(Stored data entries)

━━━━━━━━━━━━━━━━━━━━

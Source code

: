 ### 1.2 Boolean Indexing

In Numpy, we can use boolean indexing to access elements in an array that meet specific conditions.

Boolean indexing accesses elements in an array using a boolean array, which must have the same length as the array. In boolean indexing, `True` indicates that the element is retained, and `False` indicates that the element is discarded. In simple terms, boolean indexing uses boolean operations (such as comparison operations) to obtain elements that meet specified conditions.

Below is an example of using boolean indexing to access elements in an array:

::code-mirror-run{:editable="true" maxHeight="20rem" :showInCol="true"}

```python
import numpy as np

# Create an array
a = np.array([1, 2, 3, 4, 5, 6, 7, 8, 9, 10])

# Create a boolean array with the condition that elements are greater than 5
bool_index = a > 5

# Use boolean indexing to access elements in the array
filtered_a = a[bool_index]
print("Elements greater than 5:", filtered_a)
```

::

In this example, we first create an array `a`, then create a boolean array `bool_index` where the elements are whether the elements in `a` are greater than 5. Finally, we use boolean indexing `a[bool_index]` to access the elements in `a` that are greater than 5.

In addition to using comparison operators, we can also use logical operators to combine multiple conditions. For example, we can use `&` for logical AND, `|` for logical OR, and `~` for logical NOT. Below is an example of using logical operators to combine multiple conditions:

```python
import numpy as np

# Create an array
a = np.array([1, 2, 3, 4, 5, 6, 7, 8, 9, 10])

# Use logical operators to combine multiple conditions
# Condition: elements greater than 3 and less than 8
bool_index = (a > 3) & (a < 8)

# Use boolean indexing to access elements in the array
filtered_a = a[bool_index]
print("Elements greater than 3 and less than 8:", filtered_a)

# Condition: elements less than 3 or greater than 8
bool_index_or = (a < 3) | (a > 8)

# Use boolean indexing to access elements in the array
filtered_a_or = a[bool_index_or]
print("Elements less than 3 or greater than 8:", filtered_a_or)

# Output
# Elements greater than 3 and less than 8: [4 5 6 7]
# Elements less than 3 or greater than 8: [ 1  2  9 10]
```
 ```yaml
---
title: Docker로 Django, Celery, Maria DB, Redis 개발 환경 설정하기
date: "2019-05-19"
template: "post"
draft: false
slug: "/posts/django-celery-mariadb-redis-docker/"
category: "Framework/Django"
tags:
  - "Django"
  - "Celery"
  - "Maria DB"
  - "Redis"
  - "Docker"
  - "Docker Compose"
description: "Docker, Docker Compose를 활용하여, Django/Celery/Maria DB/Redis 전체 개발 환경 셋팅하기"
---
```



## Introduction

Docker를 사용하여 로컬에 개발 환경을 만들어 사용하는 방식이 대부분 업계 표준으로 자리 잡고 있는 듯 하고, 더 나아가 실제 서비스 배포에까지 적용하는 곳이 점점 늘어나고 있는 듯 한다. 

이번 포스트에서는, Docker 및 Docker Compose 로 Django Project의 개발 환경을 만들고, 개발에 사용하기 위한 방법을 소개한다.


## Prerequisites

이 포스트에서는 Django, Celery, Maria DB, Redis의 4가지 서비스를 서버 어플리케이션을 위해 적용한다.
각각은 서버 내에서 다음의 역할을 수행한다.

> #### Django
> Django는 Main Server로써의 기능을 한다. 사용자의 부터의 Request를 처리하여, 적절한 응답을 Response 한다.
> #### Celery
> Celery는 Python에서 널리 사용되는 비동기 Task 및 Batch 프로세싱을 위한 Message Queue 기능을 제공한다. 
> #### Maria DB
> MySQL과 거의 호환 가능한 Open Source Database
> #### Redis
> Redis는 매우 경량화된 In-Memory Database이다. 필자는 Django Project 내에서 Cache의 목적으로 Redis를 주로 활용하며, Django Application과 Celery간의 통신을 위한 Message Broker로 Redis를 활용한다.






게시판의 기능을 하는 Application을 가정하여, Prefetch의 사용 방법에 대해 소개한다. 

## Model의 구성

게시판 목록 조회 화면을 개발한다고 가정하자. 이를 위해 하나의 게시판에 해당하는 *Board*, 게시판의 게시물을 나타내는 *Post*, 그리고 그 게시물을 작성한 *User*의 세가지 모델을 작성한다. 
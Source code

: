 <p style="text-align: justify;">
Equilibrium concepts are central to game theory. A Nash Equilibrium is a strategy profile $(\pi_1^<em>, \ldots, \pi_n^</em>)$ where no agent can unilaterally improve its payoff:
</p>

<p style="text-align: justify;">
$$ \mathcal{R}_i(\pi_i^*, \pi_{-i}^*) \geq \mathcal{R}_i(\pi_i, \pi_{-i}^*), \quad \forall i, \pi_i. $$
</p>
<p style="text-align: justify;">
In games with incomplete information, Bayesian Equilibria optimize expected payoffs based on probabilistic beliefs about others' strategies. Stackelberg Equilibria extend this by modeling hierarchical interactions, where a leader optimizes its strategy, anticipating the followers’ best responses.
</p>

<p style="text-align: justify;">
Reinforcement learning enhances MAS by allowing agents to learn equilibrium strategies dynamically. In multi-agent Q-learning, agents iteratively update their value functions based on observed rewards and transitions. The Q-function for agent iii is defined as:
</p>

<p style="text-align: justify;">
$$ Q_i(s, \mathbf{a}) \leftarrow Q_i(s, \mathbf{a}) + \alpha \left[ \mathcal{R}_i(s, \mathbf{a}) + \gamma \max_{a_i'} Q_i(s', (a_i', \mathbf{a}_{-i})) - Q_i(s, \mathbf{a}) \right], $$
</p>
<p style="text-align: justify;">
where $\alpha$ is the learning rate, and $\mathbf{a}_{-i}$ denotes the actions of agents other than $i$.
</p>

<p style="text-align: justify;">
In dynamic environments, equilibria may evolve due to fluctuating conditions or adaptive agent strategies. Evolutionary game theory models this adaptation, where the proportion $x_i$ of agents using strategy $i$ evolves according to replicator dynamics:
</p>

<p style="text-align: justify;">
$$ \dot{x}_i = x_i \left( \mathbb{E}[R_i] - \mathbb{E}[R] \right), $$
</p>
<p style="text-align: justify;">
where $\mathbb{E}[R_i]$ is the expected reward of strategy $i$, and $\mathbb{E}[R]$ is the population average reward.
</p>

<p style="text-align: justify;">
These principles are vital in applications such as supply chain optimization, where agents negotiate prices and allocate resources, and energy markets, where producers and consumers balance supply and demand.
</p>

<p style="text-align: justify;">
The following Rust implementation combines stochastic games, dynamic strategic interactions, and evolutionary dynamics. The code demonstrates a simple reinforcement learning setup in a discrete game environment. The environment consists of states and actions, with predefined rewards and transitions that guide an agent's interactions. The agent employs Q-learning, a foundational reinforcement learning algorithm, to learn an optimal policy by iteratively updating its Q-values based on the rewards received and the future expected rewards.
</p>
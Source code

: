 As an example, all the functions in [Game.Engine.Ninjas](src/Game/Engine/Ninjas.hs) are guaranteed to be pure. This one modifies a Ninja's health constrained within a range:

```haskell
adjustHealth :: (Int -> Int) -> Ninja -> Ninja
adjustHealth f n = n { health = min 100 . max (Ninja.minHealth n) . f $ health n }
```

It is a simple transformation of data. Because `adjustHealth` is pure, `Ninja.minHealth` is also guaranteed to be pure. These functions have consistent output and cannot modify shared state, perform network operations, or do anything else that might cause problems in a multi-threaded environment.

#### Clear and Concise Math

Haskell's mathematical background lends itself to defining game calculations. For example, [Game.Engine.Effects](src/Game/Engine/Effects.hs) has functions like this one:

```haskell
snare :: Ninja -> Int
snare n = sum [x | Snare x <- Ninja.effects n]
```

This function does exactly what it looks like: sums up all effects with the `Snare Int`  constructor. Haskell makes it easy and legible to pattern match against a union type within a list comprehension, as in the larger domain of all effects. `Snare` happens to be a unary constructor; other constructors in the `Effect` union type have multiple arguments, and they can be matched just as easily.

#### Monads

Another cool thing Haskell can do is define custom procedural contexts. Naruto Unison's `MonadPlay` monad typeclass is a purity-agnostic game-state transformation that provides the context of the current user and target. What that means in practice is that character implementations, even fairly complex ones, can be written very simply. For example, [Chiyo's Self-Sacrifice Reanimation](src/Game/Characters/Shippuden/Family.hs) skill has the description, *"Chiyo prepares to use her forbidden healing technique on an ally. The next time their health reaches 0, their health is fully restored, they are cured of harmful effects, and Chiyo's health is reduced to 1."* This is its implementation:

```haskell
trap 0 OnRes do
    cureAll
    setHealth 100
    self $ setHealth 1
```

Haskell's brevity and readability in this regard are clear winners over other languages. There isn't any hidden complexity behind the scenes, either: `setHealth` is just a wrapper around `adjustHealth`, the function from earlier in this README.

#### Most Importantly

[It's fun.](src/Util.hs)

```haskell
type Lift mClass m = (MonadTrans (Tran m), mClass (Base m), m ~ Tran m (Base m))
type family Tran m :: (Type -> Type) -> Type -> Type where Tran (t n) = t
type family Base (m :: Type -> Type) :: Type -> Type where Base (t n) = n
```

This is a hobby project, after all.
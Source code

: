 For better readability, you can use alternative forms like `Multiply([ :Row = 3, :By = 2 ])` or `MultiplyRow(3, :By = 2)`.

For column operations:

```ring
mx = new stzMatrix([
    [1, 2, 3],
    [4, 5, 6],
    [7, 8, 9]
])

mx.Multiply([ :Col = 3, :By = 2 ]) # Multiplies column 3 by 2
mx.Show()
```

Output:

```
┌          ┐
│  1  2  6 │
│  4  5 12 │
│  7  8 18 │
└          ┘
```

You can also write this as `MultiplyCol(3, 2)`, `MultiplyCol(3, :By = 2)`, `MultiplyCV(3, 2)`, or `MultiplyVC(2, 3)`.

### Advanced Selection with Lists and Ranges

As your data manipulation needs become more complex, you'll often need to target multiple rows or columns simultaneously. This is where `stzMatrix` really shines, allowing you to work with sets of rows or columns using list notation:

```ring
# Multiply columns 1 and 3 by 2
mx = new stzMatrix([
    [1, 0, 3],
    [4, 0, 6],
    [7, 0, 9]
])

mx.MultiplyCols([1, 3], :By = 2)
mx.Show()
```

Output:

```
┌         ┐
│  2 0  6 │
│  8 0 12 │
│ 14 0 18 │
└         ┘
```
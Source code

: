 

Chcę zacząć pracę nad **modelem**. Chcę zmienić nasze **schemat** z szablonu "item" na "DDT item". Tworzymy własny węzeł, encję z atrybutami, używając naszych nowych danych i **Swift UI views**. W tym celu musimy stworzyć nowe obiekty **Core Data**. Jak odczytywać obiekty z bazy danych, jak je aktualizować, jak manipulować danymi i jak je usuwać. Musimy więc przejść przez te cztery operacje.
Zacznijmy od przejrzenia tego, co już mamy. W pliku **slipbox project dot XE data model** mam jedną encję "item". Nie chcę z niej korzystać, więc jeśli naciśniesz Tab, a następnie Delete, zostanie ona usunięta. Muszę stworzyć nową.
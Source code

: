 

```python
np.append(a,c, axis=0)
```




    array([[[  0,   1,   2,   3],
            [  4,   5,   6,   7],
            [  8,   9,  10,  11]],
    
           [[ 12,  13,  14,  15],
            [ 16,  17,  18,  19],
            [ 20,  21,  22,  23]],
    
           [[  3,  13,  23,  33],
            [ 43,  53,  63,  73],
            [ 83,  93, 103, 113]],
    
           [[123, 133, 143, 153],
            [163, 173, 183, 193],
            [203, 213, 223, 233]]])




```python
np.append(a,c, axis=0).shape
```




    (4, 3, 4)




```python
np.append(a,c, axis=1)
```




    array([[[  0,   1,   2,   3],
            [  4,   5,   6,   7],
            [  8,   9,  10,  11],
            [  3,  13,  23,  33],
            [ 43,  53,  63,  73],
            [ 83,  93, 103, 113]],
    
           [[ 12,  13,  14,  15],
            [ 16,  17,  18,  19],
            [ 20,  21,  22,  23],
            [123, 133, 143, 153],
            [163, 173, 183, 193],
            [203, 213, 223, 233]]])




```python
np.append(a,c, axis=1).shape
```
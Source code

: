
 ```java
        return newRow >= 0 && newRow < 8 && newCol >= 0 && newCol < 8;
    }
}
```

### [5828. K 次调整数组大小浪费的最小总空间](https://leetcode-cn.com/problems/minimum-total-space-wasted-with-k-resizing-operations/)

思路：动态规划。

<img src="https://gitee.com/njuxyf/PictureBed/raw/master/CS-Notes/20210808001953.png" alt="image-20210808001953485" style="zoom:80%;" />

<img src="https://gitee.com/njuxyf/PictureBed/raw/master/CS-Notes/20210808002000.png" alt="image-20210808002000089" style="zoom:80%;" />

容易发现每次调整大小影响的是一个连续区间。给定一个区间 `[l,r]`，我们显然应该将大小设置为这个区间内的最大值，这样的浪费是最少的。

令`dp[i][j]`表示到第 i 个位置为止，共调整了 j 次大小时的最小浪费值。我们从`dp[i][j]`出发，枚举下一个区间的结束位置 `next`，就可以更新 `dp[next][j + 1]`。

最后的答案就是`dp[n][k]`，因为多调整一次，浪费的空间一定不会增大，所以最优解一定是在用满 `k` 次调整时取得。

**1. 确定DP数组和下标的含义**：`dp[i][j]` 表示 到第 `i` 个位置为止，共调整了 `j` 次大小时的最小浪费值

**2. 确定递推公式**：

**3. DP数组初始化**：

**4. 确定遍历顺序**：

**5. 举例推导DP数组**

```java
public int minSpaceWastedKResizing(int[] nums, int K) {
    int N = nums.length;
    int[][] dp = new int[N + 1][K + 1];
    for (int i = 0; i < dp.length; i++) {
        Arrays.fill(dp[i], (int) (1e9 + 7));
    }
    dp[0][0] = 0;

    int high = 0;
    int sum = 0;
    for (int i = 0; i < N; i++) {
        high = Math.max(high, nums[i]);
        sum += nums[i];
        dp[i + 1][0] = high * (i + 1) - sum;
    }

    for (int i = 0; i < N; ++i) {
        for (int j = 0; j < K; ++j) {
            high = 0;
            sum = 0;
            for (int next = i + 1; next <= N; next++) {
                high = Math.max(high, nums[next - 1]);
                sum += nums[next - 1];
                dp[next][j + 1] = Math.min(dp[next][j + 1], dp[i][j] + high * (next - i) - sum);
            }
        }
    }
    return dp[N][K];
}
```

━━━━━━━━━━━━━━━━━━━━

#### Work to be completed
The answer should be a bare number: the count of lines above in which the word "dynamics" occurs.

#### Solution to the problem
2